King of Machame (1860s–1960s)

Ngulelo or Mangi Ngulelo Ndesserua Kombe (c.1865s–1960s), also known as Mangi Ngulelo of Machame ("Mangi Ngulelo" in Kichagga; Mfalme Ngulelo in Swahili), was a prominent king of the Chaga of the Machame Kingdom during the latter part of the 1800s. His father was Mangi Ndesserua of Machame. Mangi means king in Kichagga.

==Reign==
Ngulelo ascended to the position of Mangi of Machame with a clear understanding of his role: to temporarily occupy the chiefdom until Shangali could safely reclaim it. Ngulelo was known for his pragmatic outlook, having been born to one of Ndesserua's middle wives, named Makunde, who was a sister to Mangi Marealle. By the late 1880s, Ngulelo had reached adulthood and, under different circumstances—specifically, had his half-brother Mangi Ngamini not fled—he might have had a strong claim to the chiefdom. However, the influential Nassua supported the claim of the younger Shangali instead.

The Machame throne assumed by Ngulelo in 1901 had been previously offered to and declined by at least one other candidate. At that time, the position was considered perilous. Ngulelo himself, initially reluctant to accept the role, sought refuge in the mountain and concealed himself in the forest for several months prior to his eventual acceptance. Despite being appointed by a powerful faction in Machame as a temporary solution, Ngulelo established himself in the position of mangi and maintained his rule uninterrupted for a period of 16 years, from 1901 until 1917.

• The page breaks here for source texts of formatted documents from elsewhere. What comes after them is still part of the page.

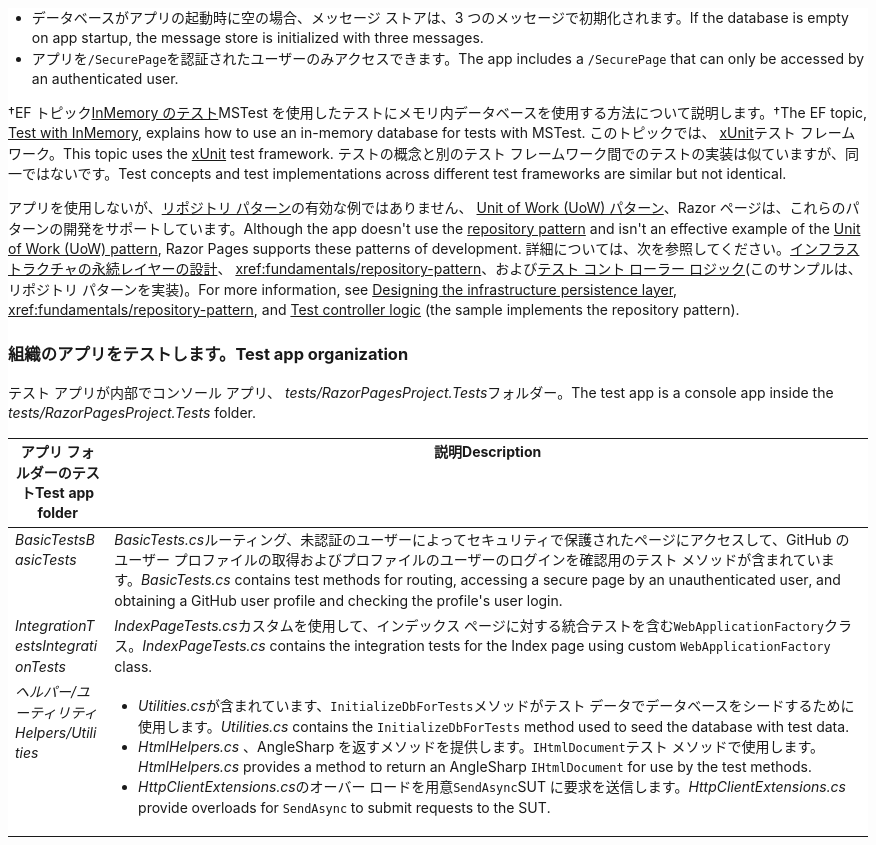 * <span data-ttu-id="81682-302">データベースがアプリの起動時に空の場合、メッセージ ストアは、3 つのメッセージで初期化されます。</span><span class="sxs-lookup"><span data-stu-id="81682-302">If the database is empty on app startup, the message store is initialized with three messages.</span></span>
* <span data-ttu-id="81682-303">アプリを`/SecurePage`を認証されたユーザーのみアクセスできます。</span><span class="sxs-lookup"><span data-stu-id="81682-303">The app includes a `/SecurePage` that can only be accessed by an authenticated user.</span></span>

<span data-ttu-id="81682-304">&#8224;EF トピック[InMemory のテスト](/ef/core/miscellaneous/testing/in-memory)MSTest を使用したテストにメモリ内データベースを使用する方法について説明します。</span><span class="sxs-lookup"><span data-stu-id="81682-304">&#8224;The EF topic, [Test with InMemory](/ef/core/miscellaneous/testing/in-memory), explains how to use an in-memory database for tests with MSTest.</span></span> <span data-ttu-id="81682-305">このトピックでは、 [xUnit](https://xunit.github.io/)テスト フレームワーク。</span><span class="sxs-lookup"><span data-stu-id="81682-305">This topic uses the [xUnit](https://xunit.github.io/) test framework.</span></span> <span data-ttu-id="81682-306">テストの概念と別のテスト フレームワーク間でのテストの実装は似ていますが、同一ではないです。</span><span class="sxs-lookup"><span data-stu-id="81682-306">Test concepts and test implementations across different test frameworks are similar but not identical.</span></span>

<span data-ttu-id="81682-307">アプリを使用しないが、[リポジトリ パターン](xref:fundamentals/repository-pattern)の有効な例ではありません、 [Unit of Work (UoW) パターン](https://martinfowler.com/eaaCatalog/unitOfWork.html)、Razor ページは、これらのパターンの開発をサポートしています。</span><span class="sxs-lookup"><span data-stu-id="81682-307">Although the app doesn't use the [repository pattern](xref:fundamentals/repository-pattern) and isn't an effective example of the [Unit of Work (UoW) pattern](https://martinfowler.com/eaaCatalog/unitOfWork.html), Razor Pages supports these patterns of development.</span></span> <span data-ttu-id="81682-308">詳細については、次を参照してください。[インフラストラクチャの永続レイヤーの設計](/dotnet/standard/microservices-architecture/microservice-ddd-cqrs-patterns/infrastructure-persistence-layer-design)、 <xref:fundamentals/repository-pattern>、および[テスト コント ローラー ロジック](/aspnet/core/mvc/controllers/testing)(このサンプルは、リポジトリ パターンを実装)。</span><span class="sxs-lookup"><span data-stu-id="81682-308">For more information, see [Designing the infrastructure persistence layer](/dotnet/standard/microservices-architecture/microservice-ddd-cqrs-patterns/infrastructure-persistence-layer-design), <xref:fundamentals/repository-pattern>, and [Test controller logic](/aspnet/core/mvc/controllers/testing) (the sample implements the repository pattern).</span></span>

### <a name="test-app-organization"></a><span data-ttu-id="81682-309">組織のアプリをテストします。</span><span class="sxs-lookup"><span data-stu-id="81682-309">Test app organization</span></span>

<span data-ttu-id="81682-310">テスト アプリが内部でコンソール アプリ、 *tests/RazorPagesProject.Tests*フォルダー。</span><span class="sxs-lookup"><span data-stu-id="81682-310">The test app is a console app inside the *tests/RazorPagesProject.Tests* folder.</span></span>

| <span data-ttu-id="81682-311">アプリ フォルダーのテスト</span><span class="sxs-lookup"><span data-stu-id="81682-311">Test app folder</span></span> | <span data-ttu-id="81682-312">説明</span><span class="sxs-lookup"><span data-stu-id="81682-312">Description</span></span> |
| --------------- | ----------- |
| <span data-ttu-id="81682-313">*BasicTests*</span><span class="sxs-lookup"><span data-stu-id="81682-313">*BasicTests*</span></span> | <span data-ttu-id="81682-314">*BasicTests.cs*ルーティング、未認証のユーザーによってセキュリティで保護されたページにアクセスして、GitHub のユーザー プロファイルの取得およびプロファイルのユーザーのログインを確認用のテスト メソッドが含まれています。</span><span class="sxs-lookup"><span data-stu-id="81682-314">*BasicTests.cs* contains test methods for routing, accessing a secure page by an unauthenticated user, and obtaining a GitHub user profile and checking the profile's user login.</span></span> |
| <span data-ttu-id="81682-315">*IntegrationTests*</span><span class="sxs-lookup"><span data-stu-id="81682-315">*IntegrationTests*</span></span> | <span data-ttu-id="81682-316">*IndexPageTests.cs*カスタムを使用して、インデックス ページに対する統合テストを含む`WebApplicationFactory`クラス。</span><span class="sxs-lookup"><span data-stu-id="81682-316">*IndexPageTests.cs* contains the integration tests for the Index page using custom `WebApplicationFactory` class.</span></span> |
| <span data-ttu-id="81682-317">*ヘルパー/ユーティリティ*</span><span class="sxs-lookup"><span data-stu-id="81682-317">*Helpers/Utilities*</span></span> | <ul><li><span data-ttu-id="81682-318">*Utilities.cs*が含まれています、`InitializeDbForTests`メソッドがテスト データでデータベースをシードするために使用します。</span><span class="sxs-lookup"><span data-stu-id="81682-318">*Utilities.cs* contains the `InitializeDbForTests` method used to seed the database with test data.</span></span></li><li><span data-ttu-id="81682-319">*HtmlHelpers.cs* 、AngleSharp を返すメソッドを提供します。`IHtmlDocument`テスト メソッドで使用します。</span><span class="sxs-lookup"><span data-stu-id="81682-319">*HtmlHelpers.cs* provides a method to return an AngleSharp `IHtmlDocument` for use by the test methods.</span></span></li><li><span data-ttu-id="81682-320">*HttpClientExtensions.cs*のオーバー ロードを用意`SendAsync`SUT に要求を送信します。</span><span class="sxs-lookup"><span data-stu-id="81682-320">*HttpClientExtensions.cs* provide overloads for `SendAsync` to submit requests to the SUT.</span></span></li></ul> |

During Ngulelo's rule, tensions in the Kikafu region significantly decreased, particularly among the communities east of the river, which had previously experienced clan rivalries and grievances over land appropriations. Ngulelo established fair governance and improved relations with the western communities by appointing representatives from former ruling houses as headmen. Unlike his predecessor Shangali, he engaged with the west and maintained residences there for his younger wives. His efforts to reconcile the east and west left a lasting positive impression on the eastern communities, who appreciated his equitable treatment of their western counterparts, contrasting it with the exploitative practices of Shangali and his successors.

Ngulelo's character is often regarded as stronger than that of his predecessor, Shangali. Notably, he was the only chief of Machame from the early 19th century, beginning with Rengua, to govern without the traditional magical regalia associated with chiefly power, which remained in the possession of Shangali and were later inherited by his descendants. Despite this lack of magical symbols, Ngulelo maintained a secure position, especially after 1905, when his authority was reaffirmed with the reinstatement of Mangi Marealle, diminishing Shangali's influence and attempts to reclaim the throne.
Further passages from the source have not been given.